Viola fimbriatula

Common Names: Fringed violet, sand violet
Category: Plants
Sub-category: Violet family

Syn, Viola sagittata var. ovata. A perennial plant, consists of a rosette of basal leaves about 5 inches across. The blade of each basal leaf is about 2 inches long and 0.75 inches across; it is oval to ovate-oblong, crenate and ciliate along the margins, and more or less hairy, especially along the lower surface. The bottom of each leaf blade has tiny basal lobes that are rounded or bluntly pointed, while the tip of the leaf blade is rather blunt and obtuse.
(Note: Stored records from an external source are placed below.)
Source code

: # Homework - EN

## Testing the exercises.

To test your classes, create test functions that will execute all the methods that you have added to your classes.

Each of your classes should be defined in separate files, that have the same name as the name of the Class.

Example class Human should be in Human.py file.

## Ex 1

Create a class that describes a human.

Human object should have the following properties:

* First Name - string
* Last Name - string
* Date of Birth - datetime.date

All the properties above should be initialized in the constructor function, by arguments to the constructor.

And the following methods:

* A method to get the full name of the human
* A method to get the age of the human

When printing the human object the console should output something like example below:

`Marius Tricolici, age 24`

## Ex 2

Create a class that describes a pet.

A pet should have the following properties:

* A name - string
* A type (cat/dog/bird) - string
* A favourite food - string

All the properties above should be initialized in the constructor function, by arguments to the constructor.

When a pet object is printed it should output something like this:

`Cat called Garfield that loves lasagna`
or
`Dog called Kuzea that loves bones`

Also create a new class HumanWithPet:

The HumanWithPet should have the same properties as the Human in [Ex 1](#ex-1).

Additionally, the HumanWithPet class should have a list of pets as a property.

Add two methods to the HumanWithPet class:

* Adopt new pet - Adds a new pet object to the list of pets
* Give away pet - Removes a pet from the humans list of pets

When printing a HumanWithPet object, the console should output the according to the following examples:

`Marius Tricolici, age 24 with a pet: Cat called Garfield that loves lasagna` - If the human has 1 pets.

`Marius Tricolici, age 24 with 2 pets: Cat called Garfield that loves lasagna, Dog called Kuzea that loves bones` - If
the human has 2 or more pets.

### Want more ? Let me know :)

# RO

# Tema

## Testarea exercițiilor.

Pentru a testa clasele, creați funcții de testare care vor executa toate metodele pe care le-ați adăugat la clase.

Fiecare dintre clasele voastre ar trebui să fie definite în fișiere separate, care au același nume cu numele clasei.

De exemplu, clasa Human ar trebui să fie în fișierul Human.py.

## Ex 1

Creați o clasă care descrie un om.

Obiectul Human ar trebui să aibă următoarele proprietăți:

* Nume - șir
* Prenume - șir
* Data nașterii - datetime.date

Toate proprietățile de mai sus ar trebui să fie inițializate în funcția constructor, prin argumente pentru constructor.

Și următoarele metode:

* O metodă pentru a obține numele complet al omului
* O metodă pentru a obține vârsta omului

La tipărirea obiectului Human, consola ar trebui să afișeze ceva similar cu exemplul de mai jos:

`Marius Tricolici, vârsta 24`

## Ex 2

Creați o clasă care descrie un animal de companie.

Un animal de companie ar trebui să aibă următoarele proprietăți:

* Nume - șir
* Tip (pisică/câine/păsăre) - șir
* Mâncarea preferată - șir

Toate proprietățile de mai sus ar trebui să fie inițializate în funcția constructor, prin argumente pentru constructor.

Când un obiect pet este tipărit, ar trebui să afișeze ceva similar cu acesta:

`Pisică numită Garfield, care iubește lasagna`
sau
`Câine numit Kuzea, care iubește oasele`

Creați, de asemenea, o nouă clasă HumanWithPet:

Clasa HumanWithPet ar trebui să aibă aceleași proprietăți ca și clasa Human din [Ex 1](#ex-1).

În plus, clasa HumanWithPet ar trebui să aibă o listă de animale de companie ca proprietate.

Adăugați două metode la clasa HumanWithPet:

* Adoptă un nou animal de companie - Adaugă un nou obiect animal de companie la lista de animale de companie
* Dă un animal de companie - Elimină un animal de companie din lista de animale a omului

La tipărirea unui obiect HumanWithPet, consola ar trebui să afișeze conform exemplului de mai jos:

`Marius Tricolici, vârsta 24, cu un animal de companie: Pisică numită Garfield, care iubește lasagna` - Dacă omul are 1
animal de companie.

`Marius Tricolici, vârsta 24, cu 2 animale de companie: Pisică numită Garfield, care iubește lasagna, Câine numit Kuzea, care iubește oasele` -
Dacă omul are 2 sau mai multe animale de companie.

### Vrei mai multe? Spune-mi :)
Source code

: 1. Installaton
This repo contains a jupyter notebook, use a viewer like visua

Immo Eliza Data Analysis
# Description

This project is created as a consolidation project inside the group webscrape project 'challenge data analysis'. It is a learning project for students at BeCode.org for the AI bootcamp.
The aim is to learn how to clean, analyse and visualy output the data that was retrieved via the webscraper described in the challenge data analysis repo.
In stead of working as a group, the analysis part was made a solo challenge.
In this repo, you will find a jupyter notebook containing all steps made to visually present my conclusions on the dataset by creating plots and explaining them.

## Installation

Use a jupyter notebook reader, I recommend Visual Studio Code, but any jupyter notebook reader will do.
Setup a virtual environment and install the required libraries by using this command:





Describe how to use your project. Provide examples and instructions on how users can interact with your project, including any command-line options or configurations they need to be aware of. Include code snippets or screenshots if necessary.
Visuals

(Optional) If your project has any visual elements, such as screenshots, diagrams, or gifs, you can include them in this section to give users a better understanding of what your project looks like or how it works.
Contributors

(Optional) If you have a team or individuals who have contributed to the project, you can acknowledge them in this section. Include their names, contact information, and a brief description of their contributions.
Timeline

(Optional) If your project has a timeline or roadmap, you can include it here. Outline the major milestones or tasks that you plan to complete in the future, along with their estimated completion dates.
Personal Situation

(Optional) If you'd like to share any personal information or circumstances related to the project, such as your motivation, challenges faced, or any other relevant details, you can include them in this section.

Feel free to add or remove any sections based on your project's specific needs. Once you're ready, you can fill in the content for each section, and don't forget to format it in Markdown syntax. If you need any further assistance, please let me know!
The leaf blade may fold upward along its central vein. The stout petiole of each leaf is green to reddish brown and hairy; it is as long as the leaf blade or a little shorter. From the center of the rosette, there develops one or stalks of flowers up to 6 inches long. These stalks develop directly from the rootstock; they are reddish purple and either glabrous or hairy. Each of these stalks is naked, except for a pair of tiny leaf-like bracts near the middle. At the apex of each stalk, there is a single flower about 0.75 inches across. It consists of 5 green sepals and 5 blue-violet petals consisting of 2 upper lateral petals, 2 lower lateral petals, and a bottom petal. The sepals are lanceolate and glabrous or hairy. The lower lateral petals have conspicuous white hairs near the throat of the flower. The bottom petal is white at the base and it has dark blue-violet lines that function as nectar guides for visiting insects.

The blooming period occurs from mid- to late spring and lasts about a month. There is no noticeable floral scent. Found in moist to slightly dry conditions, and sandy soil.

Primary Flower Color: Blue/Purple
Secondary Flower Color: White
Edible Notes: No available information on edibility.
Warnings: Not known to be dangerous.